Trivandrum Venkataram, Cristo Cortés, Gérard Abiton

Pour sa troisième édition, la Semaine des Cordes Pincées nous a régalé grâce à un programme de haute qualité et de rareté. A commencer par deux soirées consacrées à la musique d'Inde du Sud dont la première, une rencontre, qui permit à un large public de bénéficier des explications sur cette musique si envoutante au travers de la sarasvati vina (instrument à 7 cordes).

Un grand maître était invité grâce à la collaboration des organisateurs avec l'association Archipels, réputée pour son exigence d'authenticité des musiques traditionnelles. Maître Venkataraman est de ces musiciens qui perpétuent une tradition ancestrale. Accompagné de son complice de toujours, le joueur de mridangam (percussion) Karaikudi Krishnamurthy, ils nous offrent quelques clés pour mieux comprendre la construction harmonique et rythmique des ragas carnatiques avec une simplicité déconcertante.

Fort de ce bagage somme toute rudimentaire au regard de l'immensité de cette musique, nous pûmes profiter, le lendemain, d'un concert digne de ce nom. Pendant plus de deux heures consécutives, ces maîtres d'un autre monde et d'un autre âge nous plongèrent dans la magie de l'Inde, accompagnés par Anandi Roy aux talas (frappes des mains). Un tel niveau de qualité a rarement dû être atteint dans ce répertoire et le public comprit vite l'évènement exceptionnel qu'il vivait. Il arrive que Maître Venkataraman soit invité, comme ce fut le cas cette année, au festival Tyagaraja à Paris. N'ayez aucune hésitation à aller l'écouter, vous vivrez un moment d'une rare intensité.

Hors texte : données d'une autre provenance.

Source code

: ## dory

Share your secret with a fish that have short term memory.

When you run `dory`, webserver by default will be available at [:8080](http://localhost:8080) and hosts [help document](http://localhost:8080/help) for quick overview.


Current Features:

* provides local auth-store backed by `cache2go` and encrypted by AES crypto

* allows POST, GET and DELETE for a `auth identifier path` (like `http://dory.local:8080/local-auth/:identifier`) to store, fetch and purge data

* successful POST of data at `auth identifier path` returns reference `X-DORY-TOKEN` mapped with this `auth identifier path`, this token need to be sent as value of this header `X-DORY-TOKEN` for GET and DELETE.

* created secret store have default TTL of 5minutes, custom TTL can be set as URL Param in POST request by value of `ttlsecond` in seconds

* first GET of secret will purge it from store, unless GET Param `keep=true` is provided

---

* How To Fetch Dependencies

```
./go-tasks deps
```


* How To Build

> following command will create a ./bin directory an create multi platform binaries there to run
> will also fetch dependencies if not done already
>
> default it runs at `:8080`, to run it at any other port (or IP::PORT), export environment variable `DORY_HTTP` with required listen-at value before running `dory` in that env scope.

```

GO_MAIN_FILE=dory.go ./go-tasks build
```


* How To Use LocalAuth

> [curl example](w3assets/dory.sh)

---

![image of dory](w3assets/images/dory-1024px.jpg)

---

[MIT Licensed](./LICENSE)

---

Le lendemain était consacré au flamenco avec pour commencer, une master-class de cante délivrée par Cristo Cortés à l'Espace Senghor de Verson. Durant trois heures, les élèves courageux essayèrent tant bien que mal de suivre les conseils du cantaor et de reproduire ce chant qui restera un mystère tant sa complexité technique échappe à notre entendement. Au travers de lettras de tango et d'alegria, avec une grande patience, Cristo Cortés insuffla un peu de son savoir avec pédagogie. Le public découvrit ce chanteur exceptionnel alors qu'il accompagnait le guitariste Jean-Baptiste Marino l'an dernier à cette même Semaine des Cordes Pincées. A l'écoute de cette voix fantastique, les organisateurs lui demandèrent d'organiser cette année un spectacle autour de lui. Le soir, il se produisit donc au Puzzle de Caen à guichet fermé. Une salle comble pour accueillir celui qui devient petit à petit un des plus grand cantaor gitan français, et qui fit une entrée remarquée en commençant, seul, debout face au public, par une Martinete. Ce cante qui s'interprète sans accompagnement, si ce n'est parfois par la frappe du compas sur une table, n'est pas à la portée de tous. Il nécessite une grande connaissance de la tradition et une maîtrise vocale qui ne s'improvise pas. D'emblée le ton était donné. Cristo Cortés nous faisait savoir à quel niveau il comptait nous faire passer la soirée. Vint ensuite une Siguiriya par le guitariste Frasco Santiago et le cajon de Cadu qui nous révélait deux musiciens largement à la hauteur du cantaor. Avec Cristo Cortés et Manuel Gutierrez, ils enchainèrent tous les quatre par une Alegria digne de ce nom avant un tango où le chant rivalisait avec la danse de Manuel Gutierrez. Des pieds en feu, un regard où toute la fierté gitane transparaît, et il n'en fallait pas plus pour hypnotiser un public déjà sous le choc. La suite ne fut qu'une succession d'émotions, au point que le public ne voulut pas sortir malgré deux rappels. Et c'est après s'être changé que Cristo Cortés dût revenir pour offrir un Tango comme dernier salut à ce public conquis pour la deuxième année.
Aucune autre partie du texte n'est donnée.